Firstly, add an environment variable of APP_DOMAIN and set it to ${APP_DOMAIN}. This is a special App-wide environment variable that DigitalOcean defines and we use within our app to define the ALLOWED_HOSTS.

Configure the application

The run command is what we want to run each time our code is changed. Gunicorn needs to be defined to point to a temporary directory that the platform worker has access to and the appropriate wsgi file:

python manage.py migrate; gunicorn --worker-tmp-dir /dev/shm djempty.wsgi

We also need to change the HTTP_PORT to 8000, which gunicorn will be running from.

Finally, I’ll be using a single container on the $5/month plan because this is a test and I don’t want to accidentally get charged too much!

Select the container size

You can follow the deployment log to check how the build of your app is doing.

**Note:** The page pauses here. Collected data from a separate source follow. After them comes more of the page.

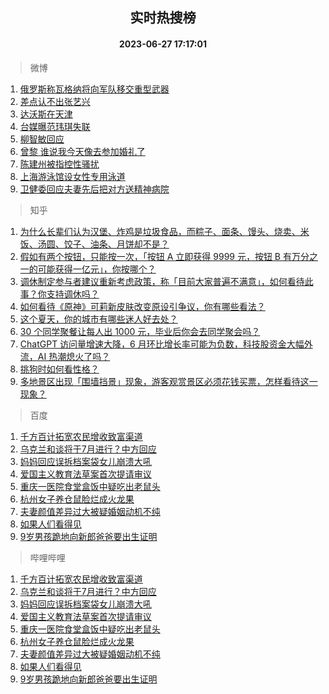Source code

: <div align="center"><h2>实时热搜榜</h2><h4>2023-06-27 17:17:01</h4></div>

> 微博  

1. [俄罗斯称瓦格纳将向军队移交重型武器](https://s.weibo.com/weibo?q=%23%E4%BF%84%E7%BD%97%E6%96%AF%E7%A7%B0%E7%93%A6%E6%A0%BC%E7%BA%B3%E5%B0%86%E5%90%91%E5%86%9B%E9%98%9F%E7%A7%BB%E4%BA%A4%E9%87%8D%E5%9E%8B%E6%AD%A6%E5%99%A8%23&t=31&band_rank=1&Refer=top)<br />
2. [差点认不出张艺兴](https://s.weibo.com/weibo?q=%23%E5%B7%AE%E7%82%B9%E8%AE%A4%E4%B8%8D%E5%87%BA%E5%BC%A0%E8%89%BA%E5%85%B4%23&t=31&band_rank=2&Refer=top)<br />
3. [达沃斯在天津](https://s.weibo.com/weibo?q=%23%E8%BE%BE%E6%B2%83%E6%96%AF%E5%9C%A8%E5%A4%A9%E6%B4%A5%23&t=31&band_rank=3&Refer=top)<br />
4. [台媒曝范玮琪失联](https://s.weibo.com/weibo?q=%23%E5%8F%B0%E5%AA%92%E6%9B%9D%E8%8C%83%E7%8E%AE%E7%90%AA%E5%A4%B1%E8%81%94%23&t=31&band_rank=4&Refer=top)<br />
5. [柳智敏回应](https://s.weibo.com/weibo?q=%23%E6%9F%B3%E6%99%BA%E6%95%8F%E5%9B%9E%E5%BA%94%23&t=31&band_rank=5&Refer=top)<br />
6. [曾黎 谁说我今天像去参加婚礼了](https://s.weibo.com/weibo?q=%E6%9B%BE%E9%BB%8E%20%E8%B0%81%E8%AF%B4%E6%88%91%E4%BB%8A%E5%A4%A9%E5%83%8F%E5%8E%BB%E5%8F%82%E5%8A%A0%E5%A9%9A%E7%A4%BC%E4%BA%86&t=31&band_rank=6&Refer=top)<br />
7. [陈建州被指控性骚扰](https://s.weibo.com/weibo?q=%E9%99%88%E5%BB%BA%E5%B7%9E%E8%A2%AB%E6%8C%87%E6%8E%A7%E6%80%A7%E9%AA%9A%E6%89%B0&t=31&band_rank=7&Refer=top)<br />
8. [上海游泳馆设女性专用泳道](https://s.weibo.com/weibo?q=%23%E4%B8%8A%E6%B5%B7%E6%B8%B8%E6%B3%B3%E9%A6%86%E8%AE%BE%E5%A5%B3%E6%80%A7%E4%B8%93%E7%94%A8%E6%B3%B3%E9%81%93%23&t=31&band_rank=8&Refer=top)<br />
9. [卫健委回应夫妻先后把对方送精神病院](https://s.weibo.com/weibo?q=%23%E5%8D%AB%E5%81%A5%E5%A7%94%E5%9B%9E%E5%BA%94%E5%A4%AB%E5%A6%BB%E5%85%88%E5%90%8E%E6%8A%8A%E5%AF%B9%E6%96%B9%E9%80%81%E7%B2%BE%E7%A5%9E%E7%97%85%E9%99%A2%23&t=31&band_rank=9&Refer=top)<br />

> 知乎  

1. [为什么长辈们认为汉堡、炸鸡是垃圾食品，而粽子、面条、馒头、烧卖、米饭、汤圆、饺子、油条、月饼却不是？](https://www.zhihu.com/question/607811217)<br />
2. [假如有两个按钮，只能按一次，「按钮 A 立即获得 9999 元，按钮 B 有万分之一的可能获得一亿元」，你按哪个？](https://www.zhihu.com/question/607822207)<br />
3. [调休制定参与者建议重新考虑政策，称「目前大家普遍不满意」，如何看待此事？你支持调休吗？](https://www.zhihu.com/question/608431520)<br />
4. [如何看待《原神》可莉新皮肤改变原设引争议，你有哪些看法？](https://www.zhihu.com/question/608581381)<br />
5. [这个夏天，你的城市有哪些迷人好去处？](https://www.zhihu.com/xen/market/ecom-page/1654546294394523648)<br />
6. [30  个同学聚餐让每人出  1000  元，毕业后你会去同学聚会吗？](https://www.zhihu.com/question/607992752)<br />
7. [ChatGPT 访问量增速大降，6 月环比增长率可能为负数，科技股资金大幅外流，AI 热潮熄火了吗？](https://www.zhihu.com/question/608894843)<br />
8. [挑狗时如何看性格？](https://www.zhihu.com/question/607558718)<br />
9. [多地景区出现「围墙挡景」现象，游客观赏景区必须花钱买票，怎样看待这一现象？](https://www.zhihu.com/question/608710388)<br />

> 百度  

1. [千方百计拓宽农民增收致富渠道](https://www.baidu.com/s?wd=%E5%8D%83%E6%96%B9%E7%99%BE%E8%AE%A1%E6%8B%93%E5%AE%BD%E5%86%9C%E6%B0%91%E5%A2%9E%E6%94%B6%E8%87%B4%E5%AF%8C%E6%B8%A0%E9%81%93&sa=fyb_news&rsv_dl=fyb_news)<br />
2. [乌克兰和谈将于7月进行？中方回应](https://www.baidu.com/s?wd=%E4%B9%8C%E5%85%8B%E5%85%B0%E5%92%8C%E8%B0%88%E5%B0%86%E4%BA%8E7%E6%9C%88%E8%BF%9B%E8%A1%8C%EF%BC%9F%E4%B8%AD%E6%96%B9%E5%9B%9E%E5%BA%94&sa=fyb_news&rsv_dl=fyb_news)<br />
3. [妈妈回应误拆档案袋女儿崩溃大吼](https://www.baidu.com/s?wd=%E5%A6%88%E5%A6%88%E5%9B%9E%E5%BA%94%E8%AF%AF%E6%8B%86%E6%A1%A3%E6%A1%88%E8%A2%8B%E5%A5%B3%E5%84%BF%E5%B4%A9%E6%BA%83%E5%A4%A7%E5%90%BC&sa=fyb_news&rsv_dl=fyb_news)<br />
4. [爱国主义教育法草案首次提请审议](https://www.baidu.com/s?wd=%E7%88%B1%E5%9B%BD%E4%B8%BB%E4%B9%89%E6%95%99%E8%82%B2%E6%B3%95%E8%8D%89%E6%A1%88%E9%A6%96%E6%AC%A1%E6%8F%90%E8%AF%B7%E5%AE%A1%E8%AE%AE&sa=fyb_news&rsv_dl=fyb_news)<br />
5. [重庆一医院食堂盒饭中疑吃出老鼠头](https://www.baidu.com/s?wd=%E9%87%8D%E5%BA%86%E4%B8%80%E5%8C%BB%E9%99%A2%E9%A3%9F%E5%A0%82%E7%9B%92%E9%A5%AD%E4%B8%AD%E7%96%91%E5%90%83%E5%87%BA%E8%80%81%E9%BC%A0%E5%A4%B4&sa=fyb_news&rsv_dl=fyb_news)<br />
6. [杭州女子养仓鼠脸烂成火龙果](https://www.baidu.com/s?wd=%E6%9D%AD%E5%B7%9E%E5%A5%B3%E5%AD%90%E5%85%BB%E4%BB%93%E9%BC%A0%E8%84%B8%E7%83%82%E6%88%90%E7%81%AB%E9%BE%99%E6%9E%9C&sa=fyb_news&rsv_dl=fyb_news)<br />
7. [夫妻颜值差异过大被疑婚姻动机不纯](https://www.baidu.com/s?wd=%E5%A4%AB%E5%A6%BB%E9%A2%9C%E5%80%BC%E5%B7%AE%E5%BC%82%E8%BF%87%E5%A4%A7%E8%A2%AB%E7%96%91%E5%A9%9A%E5%A7%BB%E5%8A%A8%E6%9C%BA%E4%B8%8D%E7%BA%AF&sa=fyb_news&rsv_dl=fyb_news)<br />
8. [如果人们看得见](https://www.baidu.com/s?wd=%E5%A6%82%E6%9E%9C%E4%BA%BA%E4%BB%AC%E7%9C%8B%E5%BE%97%E8%A7%81&sa=fyb_news&rsv_dl=fyb_news)<br />
9. [9岁男孩跪地向新郎爸爸要出生证明](https://www.baidu.com/s?wd=9%E5%B2%81%E7%94%B7%E5%AD%A9%E8%B7%AA%E5%9C%B0%E5%90%91%E6%96%B0%E9%83%8E%E7%88%B8%E7%88%B8%E8%A6%81%E5%87%BA%E7%94%9F%E8%AF%81%E6%98%8E&sa=fyb_news&rsv_dl=fyb_news)<br />

> 哔哩哔哩  

1. [千方百计拓宽农民增收致富渠道](https://www.baidu.com/s?wd=%E5%8D%83%E6%96%B9%E7%99%BE%E8%AE%A1%E6%8B%93%E5%AE%BD%E5%86%9C%E6%B0%91%E5%A2%9E%E6%94%B6%E8%87%B4%E5%AF%8C%E6%B8%A0%E9%81%93&sa=fyb_news&rsv_dl=fyb_news)<br />
2. [乌克兰和谈将于7月进行？中方回应](https://www.baidu.com/s?wd=%E4%B9%8C%E5%85%8B%E5%85%B0%E5%92%8C%E8%B0%88%E5%B0%86%E4%BA%8E7%E6%9C%88%E8%BF%9B%E8%A1%8C%EF%BC%9F%E4%B8%AD%E6%96%B9%E5%9B%9E%E5%BA%94&sa=fyb_news&rsv_dl=fyb_news)<br />
3. [妈妈回应误拆档案袋女儿崩溃大吼](https://www.baidu.com/s?wd=%E5%A6%88%E5%A6%88%E5%9B%9E%E5%BA%94%E8%AF%AF%E6%8B%86%E6%A1%A3%E6%A1%88%E8%A2%8B%E5%A5%B3%E5%84%BF%E5%B4%A9%E6%BA%83%E5%A4%A7%E5%90%BC&sa=fyb_news&rsv_dl=fyb_news)<br />
4. [爱国主义教育法草案首次提请审议](https://www.baidu.com/s?wd=%E7%88%B1%E5%9B%BD%E4%B8%BB%E4%B9%89%E6%95%99%E8%82%B2%E6%B3%95%E8%8D%89%E6%A1%88%E9%A6%96%E6%AC%A1%E6%8F%90%E8%AF%B7%E5%AE%A1%E8%AE%AE&sa=fyb_news&rsv_dl=fyb_news)<br />
5. [重庆一医院食堂盒饭中疑吃出老鼠头](https://www.baidu.com/s?wd=%E9%87%8D%E5%BA%86%E4%B8%80%E5%8C%BB%E9%99%A2%E9%A3%9F%E5%A0%82%E7%9B%92%E9%A5%AD%E4%B8%AD%E7%96%91%E5%90%83%E5%87%BA%E8%80%81%E9%BC%A0%E5%A4%B4&sa=fyb_news&rsv_dl=fyb_news)<br />
6. [杭州女子养仓鼠脸烂成火龙果](https://www.baidu.com/s?wd=%E6%9D%AD%E5%B7%9E%E5%A5%B3%E5%AD%90%E5%85%BB%E4%BB%93%E9%BC%A0%E8%84%B8%E7%83%82%E6%88%90%E7%81%AB%E9%BE%99%E6%9E%9C&sa=fyb_news&rsv_dl=fyb_news)<br />
7. [夫妻颜值差异过大被疑婚姻动机不纯](https://www.baidu.com/s?wd=%E5%A4%AB%E5%A6%BB%E9%A2%9C%E5%80%BC%E5%B7%AE%E5%BC%82%E8%BF%87%E5%A4%A7%E8%A2%AB%E7%96%91%E5%A9%9A%E5%A7%BB%E5%8A%A8%E6%9C%BA%E4%B8%8D%E7%BA%AF&sa=fyb_news&rsv_dl=fyb_news)<br />
8. [如果人们看得见](https://www.baidu.com/s?wd=%E5%A6%82%E6%9E%9C%E4%BA%BA%E4%BB%AC%E7%9C%8B%E5%BE%97%E8%A7%81&sa=fyb_news&rsv_dl=fyb_news)<br />
9. [9岁男孩跪地向新郎爸爸要出生证明](https://www.baidu.com/s?wd=9%E5%B2%81%E7%94%B7%E5%AD%A9%E8%B7%AA%E5%9C%B0%E5%90%91%E6%96%B0%E9%83%8E%E7%88%B8%E7%88%B8%E8%A6%81%E5%87%BA%E7%94%9F%E8%AF%81%E6%98%8E&sa=fyb_news&rsv_dl=fyb_news)<br />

Deployment in progress Deployment logs

Hopefully, if everything is configured correctly, your deployment should complete successfully:

Deployment complete

You should now be able to visit the endpoint in a browser and see the response from the main Django view:

The final app in the browser

Using the DigitalOcean CLI (doctl)

If you prefer using the commandline for your deployments, you can use doctl to deploy your Django app. Within my repo I’ve described the series of above steps as an App specification which doctl can use to deploy an app. You can see what each of the variables describe on the main reference page, but most of them should be clear from the above steps.

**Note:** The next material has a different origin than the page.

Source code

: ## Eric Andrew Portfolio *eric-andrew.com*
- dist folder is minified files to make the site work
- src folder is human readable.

You need to configure doctl with an appropriate API key from the “Account > API” page. Once this is done and you have downloaded the config.yaml, you create a new app by calling:

doctl apps create --spec config.yaml

You should see a response like:

Notice: App created
ID                                      Spec Name           Default Ingress    Active Deployment ID    In Progress Deployment ID    Created At                                Updated At
7ebdb71d-e1cf-400a-a795-40576ec9fa87    empty-django-app                                                                            2020-10-28 12:52:17.81988127 +0000 UTC    2020-10-28 12:52:17.81988127 +0000 UTC

If you then head to the DigitalOcean web site, you should see your app deploying much the same way as before on your apps homepage.

Conclusion

I’ve covered the basics of the DigitalOcean App platform here by deploying a simple Django application using the main user interface and doctl. This app is now configured to automatically deploy any changes made to my Django application as soon as they are merged to the main branch on Github.

I think the platform offers really good value compared to other providers, where costs can really ramp up as the complexity of the project becomes non-trivial. With its launch I’ll now be able to ship ideas much more quickly without too much worry of the costs or complexity involved.